**The task:** Search the data below for the word "github" and report how many lines contain it, with no added words.

**Source data:**
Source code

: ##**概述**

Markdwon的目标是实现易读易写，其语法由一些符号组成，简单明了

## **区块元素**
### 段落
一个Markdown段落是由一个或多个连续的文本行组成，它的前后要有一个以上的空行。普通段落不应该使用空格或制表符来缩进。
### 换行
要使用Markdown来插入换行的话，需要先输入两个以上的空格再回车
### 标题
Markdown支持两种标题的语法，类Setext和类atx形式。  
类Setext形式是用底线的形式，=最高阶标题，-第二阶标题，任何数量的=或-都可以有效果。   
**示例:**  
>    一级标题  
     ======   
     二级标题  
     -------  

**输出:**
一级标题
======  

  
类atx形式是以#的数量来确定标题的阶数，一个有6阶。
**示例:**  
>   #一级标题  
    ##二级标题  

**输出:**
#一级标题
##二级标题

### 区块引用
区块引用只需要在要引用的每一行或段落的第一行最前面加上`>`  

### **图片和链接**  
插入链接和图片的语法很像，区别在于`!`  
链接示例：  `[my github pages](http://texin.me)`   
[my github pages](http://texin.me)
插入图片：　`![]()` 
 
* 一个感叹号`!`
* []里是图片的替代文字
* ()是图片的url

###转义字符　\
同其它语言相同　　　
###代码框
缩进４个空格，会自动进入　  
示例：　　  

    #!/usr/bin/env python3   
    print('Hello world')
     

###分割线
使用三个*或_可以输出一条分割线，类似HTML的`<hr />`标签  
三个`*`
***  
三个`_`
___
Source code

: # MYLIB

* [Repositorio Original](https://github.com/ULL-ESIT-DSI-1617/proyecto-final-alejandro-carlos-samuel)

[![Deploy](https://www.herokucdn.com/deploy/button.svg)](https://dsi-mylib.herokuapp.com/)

--

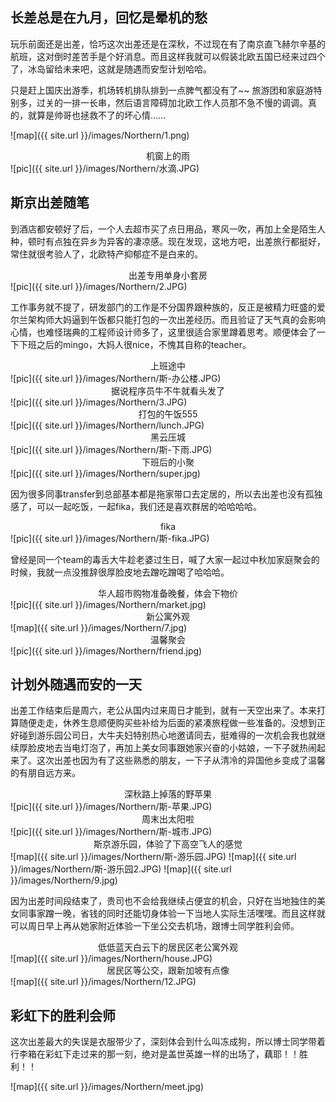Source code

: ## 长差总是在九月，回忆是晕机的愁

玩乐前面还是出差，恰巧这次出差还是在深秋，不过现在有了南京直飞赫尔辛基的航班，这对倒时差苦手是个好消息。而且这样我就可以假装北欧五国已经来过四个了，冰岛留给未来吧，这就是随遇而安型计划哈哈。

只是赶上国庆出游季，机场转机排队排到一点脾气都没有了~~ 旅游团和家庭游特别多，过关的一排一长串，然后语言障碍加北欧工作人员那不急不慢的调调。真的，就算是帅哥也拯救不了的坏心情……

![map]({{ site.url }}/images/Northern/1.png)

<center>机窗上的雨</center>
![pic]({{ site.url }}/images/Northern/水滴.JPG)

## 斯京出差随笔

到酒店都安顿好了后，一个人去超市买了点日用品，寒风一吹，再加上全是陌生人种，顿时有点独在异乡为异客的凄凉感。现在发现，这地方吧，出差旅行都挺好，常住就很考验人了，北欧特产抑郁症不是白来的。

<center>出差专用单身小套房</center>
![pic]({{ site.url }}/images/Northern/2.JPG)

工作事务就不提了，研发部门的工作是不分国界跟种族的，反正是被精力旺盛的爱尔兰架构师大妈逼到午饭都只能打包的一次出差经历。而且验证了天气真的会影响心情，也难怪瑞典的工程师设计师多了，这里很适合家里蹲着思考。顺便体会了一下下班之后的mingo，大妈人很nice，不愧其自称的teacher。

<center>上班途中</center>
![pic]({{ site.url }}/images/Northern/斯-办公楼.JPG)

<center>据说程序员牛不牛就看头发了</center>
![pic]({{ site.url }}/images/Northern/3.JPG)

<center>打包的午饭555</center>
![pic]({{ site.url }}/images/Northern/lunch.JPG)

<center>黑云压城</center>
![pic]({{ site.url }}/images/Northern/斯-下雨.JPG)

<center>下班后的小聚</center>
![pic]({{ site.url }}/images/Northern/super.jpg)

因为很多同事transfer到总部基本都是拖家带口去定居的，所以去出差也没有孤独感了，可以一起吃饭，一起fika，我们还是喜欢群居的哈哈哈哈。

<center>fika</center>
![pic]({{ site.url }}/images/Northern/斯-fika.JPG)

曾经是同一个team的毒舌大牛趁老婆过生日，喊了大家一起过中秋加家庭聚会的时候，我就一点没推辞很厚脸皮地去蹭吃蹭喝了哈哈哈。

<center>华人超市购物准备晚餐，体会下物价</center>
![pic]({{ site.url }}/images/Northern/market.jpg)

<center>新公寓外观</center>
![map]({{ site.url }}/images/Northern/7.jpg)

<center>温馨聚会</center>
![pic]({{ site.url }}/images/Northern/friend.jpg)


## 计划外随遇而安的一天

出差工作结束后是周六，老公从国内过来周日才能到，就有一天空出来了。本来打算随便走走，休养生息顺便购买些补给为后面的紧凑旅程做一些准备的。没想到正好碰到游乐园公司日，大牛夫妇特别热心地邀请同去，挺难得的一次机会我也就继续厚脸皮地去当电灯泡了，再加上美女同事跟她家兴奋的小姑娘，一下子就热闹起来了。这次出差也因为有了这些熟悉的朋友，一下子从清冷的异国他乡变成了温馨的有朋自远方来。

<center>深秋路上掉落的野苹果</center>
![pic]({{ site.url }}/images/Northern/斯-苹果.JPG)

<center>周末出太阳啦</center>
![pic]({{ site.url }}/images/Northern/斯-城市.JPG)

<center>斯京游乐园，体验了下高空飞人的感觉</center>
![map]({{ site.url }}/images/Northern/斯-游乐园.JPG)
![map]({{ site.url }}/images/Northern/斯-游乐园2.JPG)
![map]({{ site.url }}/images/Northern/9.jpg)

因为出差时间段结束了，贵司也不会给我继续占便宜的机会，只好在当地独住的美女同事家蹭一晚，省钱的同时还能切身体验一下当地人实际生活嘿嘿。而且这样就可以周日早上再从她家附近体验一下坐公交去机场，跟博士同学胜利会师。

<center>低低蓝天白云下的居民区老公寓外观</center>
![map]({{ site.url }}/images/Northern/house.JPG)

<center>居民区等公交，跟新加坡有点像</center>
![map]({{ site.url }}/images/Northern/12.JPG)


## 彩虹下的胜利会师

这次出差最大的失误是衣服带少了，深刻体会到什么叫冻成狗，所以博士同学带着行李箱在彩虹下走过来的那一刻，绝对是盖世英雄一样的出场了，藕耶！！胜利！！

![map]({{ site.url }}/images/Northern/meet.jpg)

**Response for this exercise:** 3